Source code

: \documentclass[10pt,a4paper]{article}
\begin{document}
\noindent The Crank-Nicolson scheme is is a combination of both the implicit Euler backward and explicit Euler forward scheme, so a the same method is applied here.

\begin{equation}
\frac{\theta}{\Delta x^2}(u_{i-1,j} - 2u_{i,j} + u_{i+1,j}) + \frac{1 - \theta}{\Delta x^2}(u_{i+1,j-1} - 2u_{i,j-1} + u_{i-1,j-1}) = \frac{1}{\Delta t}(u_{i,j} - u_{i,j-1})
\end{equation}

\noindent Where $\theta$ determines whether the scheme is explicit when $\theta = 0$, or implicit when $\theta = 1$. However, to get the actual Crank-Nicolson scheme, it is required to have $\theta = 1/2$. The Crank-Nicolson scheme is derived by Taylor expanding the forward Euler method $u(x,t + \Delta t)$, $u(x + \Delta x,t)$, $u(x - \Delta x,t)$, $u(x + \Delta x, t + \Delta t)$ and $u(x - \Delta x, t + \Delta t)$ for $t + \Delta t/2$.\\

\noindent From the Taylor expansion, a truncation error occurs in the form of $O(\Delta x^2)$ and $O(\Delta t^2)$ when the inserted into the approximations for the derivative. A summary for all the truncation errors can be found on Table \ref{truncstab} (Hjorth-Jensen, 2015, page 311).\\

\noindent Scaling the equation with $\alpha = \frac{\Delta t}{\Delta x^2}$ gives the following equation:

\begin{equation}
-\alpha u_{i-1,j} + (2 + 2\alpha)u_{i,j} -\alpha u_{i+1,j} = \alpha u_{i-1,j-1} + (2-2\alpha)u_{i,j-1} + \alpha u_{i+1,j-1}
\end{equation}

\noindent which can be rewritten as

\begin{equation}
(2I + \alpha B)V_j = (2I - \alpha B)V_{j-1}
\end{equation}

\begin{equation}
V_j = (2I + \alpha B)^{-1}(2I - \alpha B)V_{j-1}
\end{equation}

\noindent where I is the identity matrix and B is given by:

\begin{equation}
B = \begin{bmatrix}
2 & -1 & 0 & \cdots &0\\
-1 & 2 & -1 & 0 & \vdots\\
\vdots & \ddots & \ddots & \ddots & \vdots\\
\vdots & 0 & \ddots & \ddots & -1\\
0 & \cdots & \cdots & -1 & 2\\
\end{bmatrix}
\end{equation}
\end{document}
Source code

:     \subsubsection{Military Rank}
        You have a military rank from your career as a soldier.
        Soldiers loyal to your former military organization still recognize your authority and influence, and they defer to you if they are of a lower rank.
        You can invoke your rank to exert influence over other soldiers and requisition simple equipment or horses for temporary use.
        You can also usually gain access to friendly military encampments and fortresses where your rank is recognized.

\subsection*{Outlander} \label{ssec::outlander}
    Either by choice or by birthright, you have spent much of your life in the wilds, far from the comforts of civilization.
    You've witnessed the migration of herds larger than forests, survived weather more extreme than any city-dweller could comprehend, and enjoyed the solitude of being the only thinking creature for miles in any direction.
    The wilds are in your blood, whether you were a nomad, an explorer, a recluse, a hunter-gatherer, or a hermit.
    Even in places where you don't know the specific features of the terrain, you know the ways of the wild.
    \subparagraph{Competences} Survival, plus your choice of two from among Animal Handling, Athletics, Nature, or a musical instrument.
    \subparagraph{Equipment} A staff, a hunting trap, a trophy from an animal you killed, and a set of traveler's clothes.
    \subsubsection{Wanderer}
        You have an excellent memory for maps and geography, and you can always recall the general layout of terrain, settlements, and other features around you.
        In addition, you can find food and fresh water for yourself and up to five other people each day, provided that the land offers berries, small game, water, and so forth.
= = = = = = =
> **WHAT IS NEEDED**:
The records above should be returned exactly.

> **OUTPUT FOR THIS TASK**:
Source code

: \documentclass[10pt,a4paper]{article}
\begin{document}
\noindent The Crank-Nicolson scheme is is a combination of both the implicit Euler backward and explicit Euler forward scheme, so a the same method is applied here.

\begin{equation}
\frac{\theta}{\Delta x^2}(u_{i-1,j} - 2u_{i,j} + u_{i+1,j}) + \frac{1 - \theta}{\Delta x^2}(u_{i+1,j-1} - 2u_{i,j-1} + u_{i-1,j-1}) = \frac{1}{\Delta t}(u_{i,j} - u_{i,j-1})
\end{equation}

\noindent Where $\theta$ determines whether the scheme is explicit when $\theta = 0$, or implicit when $\theta = 1$. However, to get the actual Crank-Nicolson scheme, it is required to have $\theta = 1/2$. The Crank-Nicolson scheme is derived by Taylor expanding the forward Euler method $u(x,t + \Delta t)$, $u(x + \Delta x,t)$, $u(x - \Delta x,t)$, $u(x + \Delta x, t + \Delta t)$ and $u(x - \Delta x, t + \Delta t)$ for $t + \Delta t/2$.\\

\noindent From the Taylor expansion, a truncation error occurs in the form of $O(\Delta x^2)$ and $O(\Delta t^2)$ when the inserted into the approximations for the derivative. A summary for all the truncation errors can be found on Table \ref{truncstab} (Hjorth-Jensen, 2015, page 311).\\

\noindent Scaling the equation with $\alpha = \frac{\Delta t}{\Delta x^2}$ gives the following equation:

\begin{equation}
-\alpha u_{i-1,j} + (2 + 2\alpha)u_{i,j} -\alpha u_{i+1,j} = \alpha u_{i-1,j-1} + (2-2\alpha)u_{i,j-1} + \alpha u_{i+1,j-1}
\end{equation}

\noindent which can be rewritten as

\begin{equation}
(2I + \alpha B)V_j = (2I - \alpha B)V_{j-1}
\end{equation}

\begin{equation}
V_j = (2I + \alpha B)^{-1}(2I - \alpha B)V_{j-1}
\end{equation}

\noindent where I is the identity matrix and B is given by:

\begin{equation}
B = \begin{bmatrix}
2 & -1 & 0 & \cdots &0\\
-1 & 2 & -1 & 0 & \vdots\\
\vdots & \ddots & \ddots & \ddots & \vdots\\
\vdots & 0 & \ddots & \ddots & -1\\
0 & \cdots & \cdots & -1 & 2\\
\end{bmatrix}
\end{equation}
\end{document}
Source code

:     \subsubsection{Military Rank}
        You have a military rank from your career as a soldier.
        Soldiers loyal to your former military organization still recognize your authority and influence, and they defer to you if they are of a lower rank.
        You can invoke your rank to exert influence over other soldiers and requisition simple equipment or horses for temporary use.
        You can also usually gain access to friendly military encampments and fortresses where your rank is recognized.

\subsection*{Outlander} \label{ssec::outlander}
    Either by choice or by birthright, you have spent much of your life in the wilds, far from the comforts of civilization.
    You've witnessed the migration of herds larger than forests, survived weather more extreme than any city-dweller could comprehend, and enjoyed the solitude of being the only thinking creature for miles in any direction.
    The wilds are in your blood, whether you were a nomad, an explorer, a recluse, a hunter-gatherer, or a hermit.
    Even in places where you don't know the specific features of the terrain, you know the ways of the wild.
    \subparagraph{Competences} Survival, plus your choice of two from among Animal Handling, Athletics, Nature, or a musical instrument.
    \subparagraph{Equipment} A staff, a hunting trap, a trophy from an animal you killed, and a set of traveler's clothes.
    \subsubsection{Wanderer}
        You have an excellent memory for maps and geography, and you can always recall the general layout of terrain, settlements, and other features around you.
        In addition, you can find food and fresh water for yourself and up to five other people each day, provided that the land offers berries, small game, water, and so forth.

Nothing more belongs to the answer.